それまで静は自分に兄弟がいる事も、それが母親違いの兄弟である事も、岳の存在そのものを知らなかった。
岳は佐久間家が用意した別邸で、母親共々佐久間家の縁戚として生活していたらしい。静もその辺りの事は詳しく知らないが、とりあえず、そういうことだったらしい。

「俺の母親は知ってたらしいがな。俺がそれを知らされたのは中学に入る前だ」

過去を思い出す様に双眸を細めた静に、明は何と口を挟んで良いものか分からず、一度開きかけた口を閉じる。

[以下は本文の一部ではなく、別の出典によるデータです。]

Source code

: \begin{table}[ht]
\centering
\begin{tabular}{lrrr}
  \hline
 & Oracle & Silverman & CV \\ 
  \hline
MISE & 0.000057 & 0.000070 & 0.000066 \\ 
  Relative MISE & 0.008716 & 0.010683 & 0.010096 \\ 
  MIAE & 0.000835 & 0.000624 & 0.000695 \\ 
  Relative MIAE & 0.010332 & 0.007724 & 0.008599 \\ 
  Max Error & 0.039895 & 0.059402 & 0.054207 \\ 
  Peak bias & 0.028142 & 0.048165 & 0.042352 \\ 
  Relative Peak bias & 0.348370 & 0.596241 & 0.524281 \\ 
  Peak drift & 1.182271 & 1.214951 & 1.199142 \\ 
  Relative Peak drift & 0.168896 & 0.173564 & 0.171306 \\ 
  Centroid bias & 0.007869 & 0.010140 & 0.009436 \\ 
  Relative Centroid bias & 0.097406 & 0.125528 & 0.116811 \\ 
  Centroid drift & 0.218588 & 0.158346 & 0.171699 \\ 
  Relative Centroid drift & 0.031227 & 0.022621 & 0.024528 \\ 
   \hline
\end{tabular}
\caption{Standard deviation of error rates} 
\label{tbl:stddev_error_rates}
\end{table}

明には父親しかいない。母親は明が小学校低学年の時に病気で亡くなってしまったから。しかし、明の父は今でも亡くなった母の事を想っている。まだ若いのだからと再婚を勧められても頑なに拒んでいる。だから余計に静の両親の話に何と言えばいいのか分からない。
明の困惑した様子に気付いた静はそんな深刻な話じゃないと明の頬に手を伸ばす。

「お前がそんな顔するな。幸いうちの母親とアイツの母親の仲は悪くない」

むしろ、母親二人は定期的に二人でお茶をするほど仲が良い。

「それなら…良いのか?」

「修羅場になるよりはマシだろ」

女ってのは良く分からない生き物だと、明の頬に触れた手でその輪郭をなぞる様に指先を滑らす。

「ちょっ、静…!だから、そういうのはっ」

じわりと熱を帯びた頬に、明が静の行動を止めようと頬に触れてくるその手を掴む。

「理解したいとも思わないが…」

僅かに揺らいだ声音に、静らしくないものを感じて明は引き剥がそうとしていた静の手を掴んだまま戸惑った様に動きを止める。

「静?」

それでも無意識に何かを感じ取っていた明の心が、掴んでいた静の手をぎゅっと握り返す。

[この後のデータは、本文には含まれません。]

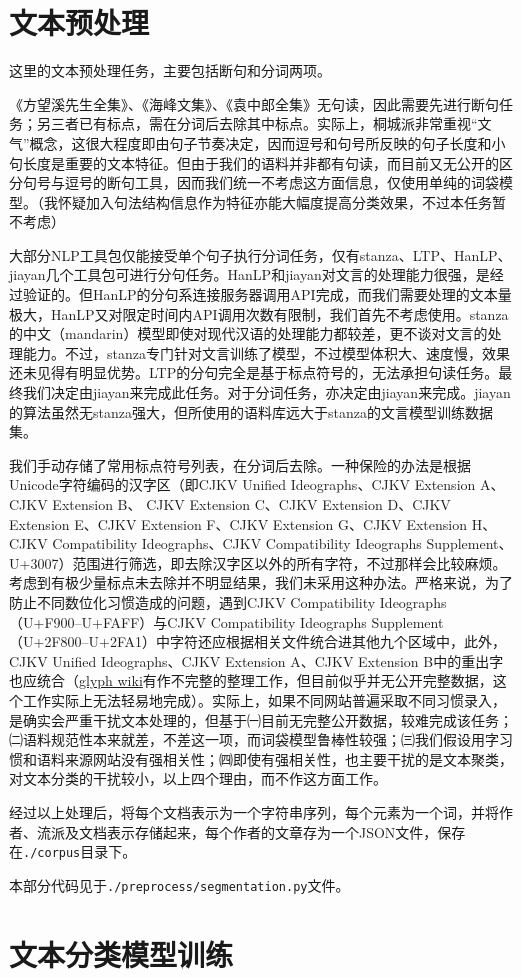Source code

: \documentclass[12pt, a4paper, oneside]{ctexart}
\begin{document}
\section{文本预处理}

这里的文本预处理任务，主要包括断句和分词两项。

《方望溪先生全集》、《海峰文集》、《袁中郎全集》无句读，因此需要先进行断句任务；另三者已有标点，需在分词后去除其中标点。实际上，桐城派非常重视“文气”概念，这很大程度即由句子节奏决定，因而逗号和句号所反映的句子长度和小句长度是重要的文本特征。但由于我们的语料并非都有句读，而目前又无公开的区分句号与逗号的断句工具，因而我们统一不考虑这方面信息，仅使用单纯的词袋模型。（我怀疑加入句法结构信息作为特征亦能大幅度提高分类效果，不过本任务暂不考虑）

大部分NLP工具包仅能接受单个句子执行分词任务，仅有stanza、LTP、HanLP、jiayan几个工具包可进行分句任务。HanLP和jiayan对文言的处理能力很强，是经过验证的。但HanLP的分句系连接服务器调用API完成，而我们需要处理的文本量极大，HanLP又对限定时间内API调用次数有限制，我们首先不考虑使用。stanza的中文（mandarin）模型即使对现代汉语的处理能力都较差，更不谈对文言的处理能力。不过，stanza专门针对文言训练了模型，不过模型体积大、速度慢，效果还未见得有明显优势。LTP的分句完全是基于标点符号的，无法承担句读任务。最终我们决定由jiayan来完成此任务。对于分词任务，亦决定由jiayan来完成。jiayan的算法虽然无stanza强大，但所使用的语料库远大于stanza的文言模型训练数据集。

我们手动存储了常用标点符号列表，在分词后去除。一种保险的办法是根据Unicode字符编码的汉字区（即CJKV Unified Ideographs、CJKV Extension A、CJKV Extension B、
CJKV Extension C、CJKV Extension D、CJKV Extension E、CJKV Extension F、CJKV Extension G、CJKV Extension H、CJKV Compatibility Ideographs、CJKV Compatibility Ideographs Supplement、U+3007）范围进行筛选，即去除汉字区以外的所有字符，不过那样会比较麻烦。考虑到有极少量标点未去除并不明显结果，我们未采用这种办法。严格来说，为了防止不同数位化习惯造成的问题，遇到CJKV Compatibility Ideographs（U+F900–U+FAFF）与CJKV Compatibility Ideographs Supplement（U+2F800–U+2FA1）中字符还应根据相关文件统合进其他九个区域中，此外，CJKV Unified Ideographs、CJKV Extension A、CJKV Extension B中的重出字也应统合（\href{https://glyphwiki.org/wiki/Group:原規格分離}{glyph wiki}有作不完整的整理工作，但目前似乎并无公开完整数据，这个工作实际上无法轻易地完成）。实际上，如果不同网站普遍采取不同习惯录入，是确实会严重干扰文本处理的，但基于㈠目前无完整公开数据，较难完成该任务；㈡语料规范性本来就差，不差这一项，而词袋模型鲁棒性较强；㈢我们假设用字习惯和语料来源网站没有强相关性；㈣即使有强相关性，也主要干扰的是文本聚类，对文本分类的干扰较小，以上四个理由，而不作这方面工作。

经过以上处理后，将每个文档表示为一个字符串序列，每个元素为一个词，并将作者、流派及文档表示存储起来，每个作者的文章存为一个JSON文件，保存在\verb!./corpus!目录下。

本部分代码见于\verb!./preprocess/segmentation.py!文件。

\section{文本分类模型训练}




\end{document}
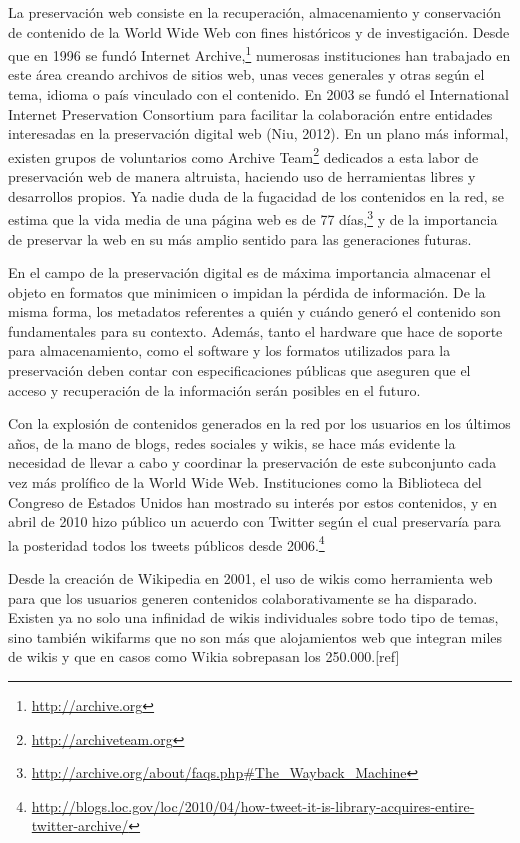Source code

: \documentclass[11pt,twocolumn]{article}
\begin{document}
La preservación web consiste en la recuperación, almacenamiento y conservación de contenido de la World Wide Web con fines históricos y de investigación. Desde que en 1996 se fundó Internet Archive,\footnote{\href{http://archive.org}{http://archive.org}} numerosas instituciones han trabajado en este área creando archivos de sitios web, unas veces generales y otras según el tema, idioma o país vinculado con el contenido. En 2003 se fundó el International Internet Preservation Consortium para facilitar la colaboración entre entidades interesadas en la preservación digital web (Niu, 2012). En un plano más informal, existen grupos de voluntarios como Archive Team\footnote{\href{http://archiveteam.org}{http://archiveteam.org}} dedicados a esta labor de preservación web de manera altruista, haciendo uso de herramientas libres y desarrollos propios. Ya nadie duda de la fugacidad de los contenidos en la red, se estima que la vida media de una página web es de 77 días,\footnote{\href{http://archive.org/about/faqs.php\#The_Wayback_Machine}{http://archive.org/about/faqs.php\#The\_Wayback\_Machine}} y de la importancia de preservar la web en su más amplio sentido para las generaciones futuras.

En el campo de la preservación digital es de máxima importancia almacenar el objeto en formatos que minimicen o impidan la pérdida de información. De la misma forma, los metadatos referentes a quién y cuándo generó el contenido son fundamentales para su contexto. Además, tanto el hardware que hace de soporte para almacenamiento, como el software y los formatos utilizados para la preservación deben contar con especificaciones públicas que aseguren que el acceso y recuperación de la información serán posibles en el futuro.

Con la explosión de contenidos generados en la red por los usuarios en los últimos años, de la mano de blogs, redes sociales y wikis, se hace más evidente la necesidad de llevar a cabo y coordinar la preservación de este subconjunto cada vez más prolífico de la World Wide Web. Instituciones como la Biblioteca del Congreso de Estados Unidos han mostrado su interés por estos contenidos, y en abril de 2010 hizo público un acuerdo con Twitter según el cual preservaría para la posteridad todos los tweets públicos desde 2006.\footnote{\href{http://blogs.loc.gov/loc/2010/04/how-tweet-it-is-library-acquires-entire-twitter-archive/}{http://blogs.loc.gov/loc/2010/04/how-tweet-it-is-library-acquires-entire-twitter-archive/}}

Desde la creación de Wikipedia en 2001, el uso de wikis como herramienta web para que los usuarios generen contenidos colaborativamente se ha disparado. Existen ya no solo una infinidad de wikis individuales sobre todo tipo de temas, sino también wikifarms que no son más que alojamientos web que integran miles de wikis y que en casos como Wikia sobrepasan los 250.000.[ref]
\end{document}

俺はここにいる。ちゃんとお前の前にいるから。何処にも逃げたりなんかしないから。無理に話さなくてもいいんだぞ。

そう掴まれた手から伝わる温度に告げられた気がして、ゆっくりと静の口許が緩む。硬い表情から急に苦笑へと変わった静の雰囲気に明は瞼を瞬かせる。
 
「本当、お前は俺と違って真っ直ぐだな」

「それは…褒めてるのか?」
 
「そうだな。…お前は騙せても、誤魔化しの効かない相手だ」

騙すのと誤魔化すのでは意味が違う。自分の都合の良いように嘘を吐いて、その嘘を相手にそれが本当の事だと思い込ませる事を騙すと言い、自分の本心を悟られない為に上辺だけでその場を取り繕ったり、話を逸らしたりする事を誤魔化すと言うのだ。

静は明をジッと見つめたまま話の続きを口にする。

「大丈夫じゃなかったのは俺達の方か」

「静…」

だって、そうだろう?父親が自分の母親以外に外に女を作っていて、その上、何の冗談か俺と同じ歳の子供がいるなんて。そんなこと考えた事もなかった。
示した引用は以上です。